Problem to work on —
In the data that follows, give the number of lines containing the word "atoepper". Offer no additional comment.

Data —
^^^^^^^^^^^^^^^^

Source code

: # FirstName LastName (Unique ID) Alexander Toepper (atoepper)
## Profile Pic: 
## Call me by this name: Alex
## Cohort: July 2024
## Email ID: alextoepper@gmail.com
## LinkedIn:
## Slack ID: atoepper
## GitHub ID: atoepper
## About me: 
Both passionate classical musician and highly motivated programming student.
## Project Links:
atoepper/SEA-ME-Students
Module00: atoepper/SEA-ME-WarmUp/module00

^^^^^^^^^^^^^^^^

Response —
5